Our God heard the cries of the people when they were caught in slavery in the land of Egypt and raised up a leader to bring them home.

In the end, what we find in the Book of Job are not easy answers to the question of why there is suffering. In fact, Job gets no answer or explanation for why so much was taken from him.
Instead, Job discovers that we are allowed to cry out when we suffer.
We should protest against injustice.
And we should open our lives and our hearts up to discover the ways that God is far powerful and more holy than we could ever imagine.
Before, Job had only heard about God.
But in the midst of his suffering and his yearning for truth, he encountered the very presence of God.
God reached out to him and in the process, Job found himself having a real, deepened, humble relationship with the Lord.
In our lives, we will face difficulties.
We will encounter diagnosis and questions that we cannot comprehend.
We will find ourselves asking why such awful things are happening in the world.
In these last few weeks, I have heard this very community raising up cries of concern for the death of loved ones, illness, wildfires, mass shootings, war, hunger, and homelessness.
None of these situations are deserved.
Innocent lives are impacted or harmed or taken far too soon.
We want answers and solutions.
And I think what we discover in the Book of Job is that there is no quick fix for the problems of this world.

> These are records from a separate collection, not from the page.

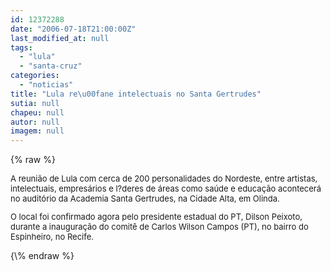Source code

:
 ```yaml
---
id: 12372288
date: "2006-07-18T21:00:00Z"
last_modified_at: null
tags:
  - "lula"
  - "santa-cruz"
categories:
  - "noticias"
title: "Lula re\u00fane intelectuais no Santa Gertrudes"
sutia: null
chapeu: null
autor: null
imagem: null
---
```

{\% raw %}
<p><FONT size=2></p>
<p><P>A reunião de Lula com cerca de 200 personalidades do Nordeste, entre artistas, intelectuais, empresários e l?deres de áreas como saúde e educação acontecerá no auditório da Academia Santa Gertrudes, na Cidade Alta, em Olinda. </P></p>
<p><P>O local foi confirmado agora pelo presidente estadual do PT, Dilson Peixoto, durante a inauguração do comitê de Carlos Wilson Campos (PT), no bairro do Espinheiro, no Recife.</P></FONT> </p>
{\% endraw %}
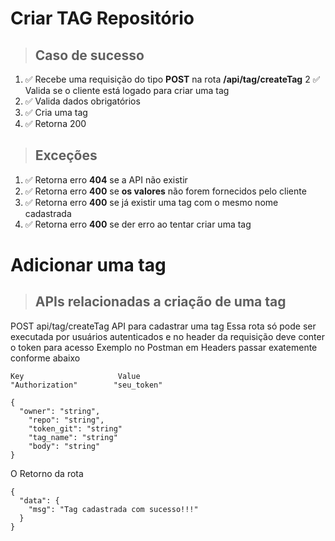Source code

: # Criar TAG Repositório

> ## Caso de sucesso

1. ✅ Recebe uma requisição do tipo **POST** na rota **/api/tag/createTag**
2  ✅ Valida se o cliente está logado para criar uma tag
3. ✅ Valida dados obrigatórios
4. ✅ Cria uma tag
5. ✅ Retorna 200


> ## Exceções

1.  ✅ Retorna erro **404** se a API não existir
2.  ✅ Retorna erro **400** se **os valores** não forem fornecidos pelo cliente
3.  ✅ Retorna erro **400** se já existir uma tag com o mesmo nome cadastrada
4.  ✅ Retorna erro **400** se der erro ao tentar criar uma tag

# Adicionar uma tag
> ## APIs relacionadas a criação de uma tag

POST api/tag/createTag API para cadastrar uma tag
Essa rota só pode ser executada por usuários autenticados e no header da requisição deve conter o token para acesso
Exemplo no Postman em Headers passar exatemente conforme abaixo

```
Key                     Value
"Authorization"        "seu_token"
```

```
{
  "owner": "string",
	"repo": "string",
	"token_git": "string"
	"tag_name": "string"
	"body": "string"
}

```
O Retorno da rota

```
{
  "data": {
    "msg": "Tag cadastrada com sucesso!!!"
  }
}
```
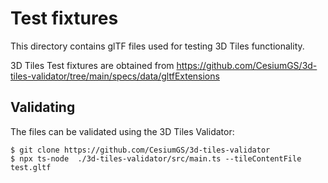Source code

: ﻿# Test fixtures

This directory contains glTF files used for testing 3D Tiles functionality.

3D Tiles Test fixtures are obtained from https://github.com/CesiumGS/3d-tiles-validator/tree/main/specs/data/gltfExtensions

## Validating

The files can be validated using the 3D Tiles Validator:

```
$ git clone https://github.com/CesiumGS/3d-tiles-validator
$ npx ts-node  ./3d-tiles-validator/src/main.ts --tileContentFile test.gltf
```
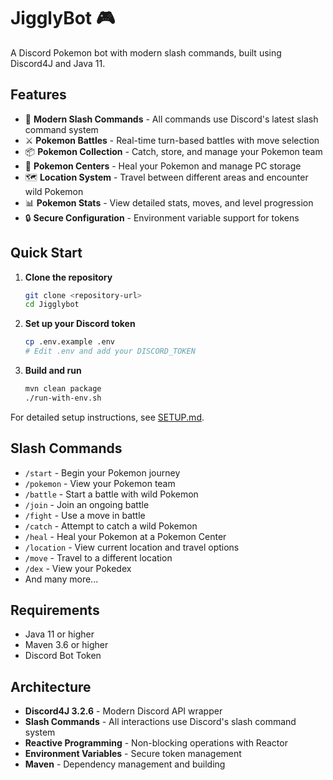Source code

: # JigglyBot 🎮

A Discord Pokemon bot with modern slash commands, built using Discord4J and Java 11.

## Features

- 🎯 **Modern Slash Commands** - All commands use Discord's latest slash command system
- ⚔️ **Pokemon Battles** - Real-time turn-based battles with move selection
- 📦 **Pokemon Collection** - Catch, store, and manage your Pokemon team
- 🏥 **Pokemon Centers** - Heal your Pokemon and manage PC storage
- 🗺️ **Location System** - Travel between different areas and encounter wild Pokemon
- 📊 **Pokemon Stats** - View detailed stats, moves, and level progression
- 🔒 **Secure Configuration** - Environment variable support for tokens

## Quick Start

1. **Clone the repository**
   ```bash
   git clone <repository-url>
   cd Jigglybot
   ```

2. **Set up your Discord token**
   ```bash
   cp .env.example .env
   # Edit .env and add your DISCORD_TOKEN
   ```

3. **Build and run**
   ```bash
   mvn clean package
   ./run-with-env.sh
   ```

For detailed setup instructions, see [SETUP.md](SETUP.md).

## Slash Commands

- `/start` - Begin your Pokemon journey
- `/pokemon` - View your Pokemon team
- `/battle` - Start a battle with wild Pokemon
- `/join` - Join an ongoing battle
- `/fight` - Use a move in battle
- `/catch` - Attempt to catch a wild Pokemon
- `/heal` - Heal your Pokemon at a Pokemon Center
- `/location` - View current location and travel options
- `/move` - Travel to a different location
- `/dex` - View your Pokedex
- And many more...

## Requirements

- Java 11 or higher
- Maven 3.6 or higher
- Discord Bot Token

## Architecture

- **Discord4J 3.2.6** - Modern Discord API wrapper
- **Slash Commands** - All interactions use Discord's slash command system
- **Reactive Programming** - Non-blocking operations with Reactor
- **Environment Variables** - Secure token management
- **Maven** - Dependency management and building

We can’t explain away why these things happen in a few words.
What we find instead is the presence of a God who is with us in the midst of it.
A God who hears every cry.
A God who seeks, in the words of Sharon Lynn Putt, “not to condemn and punish but to reconcile, to redeem, and to restore all of us to each other and to God.”

In the verses that we skipped in our reading for today, God reaches out to Job and invites him to offer up prayers and offerings for those three friends who had such a limited understanding of what was happening in Job’s life.
You see, even in the midst of restoring Job’s possessions, God is also working to redeem those relationships between Job and his friends.
And God is working to help transform and expand their understanding of how this world hangs together, too.

Our task, as we live out the truths of the Book of Job, is to listen to the suffering of others. To listen to our own pain. To not hide it, but hold it up into the light where God can show us that we are loved when we can’t feel a thing. We are strong when we think we are weak. We are held when we think we are falling short. We belong to God even when we think we don’t belong.
In that moment, we, like Job, can relent. We can surrender. We can lay our whole lives at the feet of God… knowing, trusting, believing… that no matter what happens, we are held in the hands of God.
Like Henry, our little hands aren’t big enough to fully grasp and understand the ways of this world. But God’s are.
Thanks be to God. Amen.

 

God is Speaking!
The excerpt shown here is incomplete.